● Supplied records
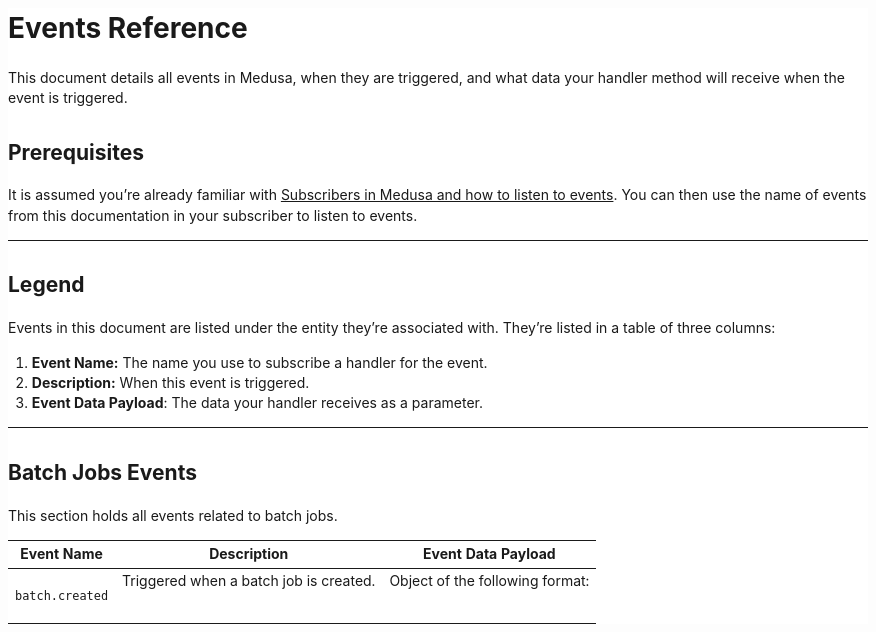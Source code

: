 # Events Reference

This document details all events in Medusa, when they are triggered, and what data your handler method will receive when the event is triggered.

## Prerequisites

It is assumed you’re already familiar with [Subscribers in Medusa and how to listen to events](create-subscriber.md). You can then use the name of events from this documentation in your subscriber to listen to events.

---

## Legend

Events in this document are listed under the entity they’re associated with. They’re listed in a table of three columns:

1. **Event Name:** The name you use to subscribe a handler for the event.
2. **Description:** When this event is triggered.
3. **Event Data Payload**: The data your handler receives as a parameter.

---

## Batch Jobs Events

This section holds all events related to batch jobs.

<table class="reference-table">
<thead>
<tr>
<th>
Event Name
</th>
<th>
Description
</th>
<th>
Event Data Payload
</th>
</tr>
</thead>
<tbody>
<tr>
<td>

`batch.created`

</td>
<td>
Triggered when a batch job is created.
</td>
<td>
Object of the following format:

● Work required
Extract each line holding the word "your" from the records.

● Response
This document details all events in Medusa, when they are triggered, and what data your handler method will receive when the event is triggered.
It is assumed you’re already familiar with [Subscribers in Medusa and how to listen to events](create-subscriber.md). You can then use the name of events from this documentation in your subscriber to listen to events.
3. **Event Data Payload**: The data your handler receives as a parameter.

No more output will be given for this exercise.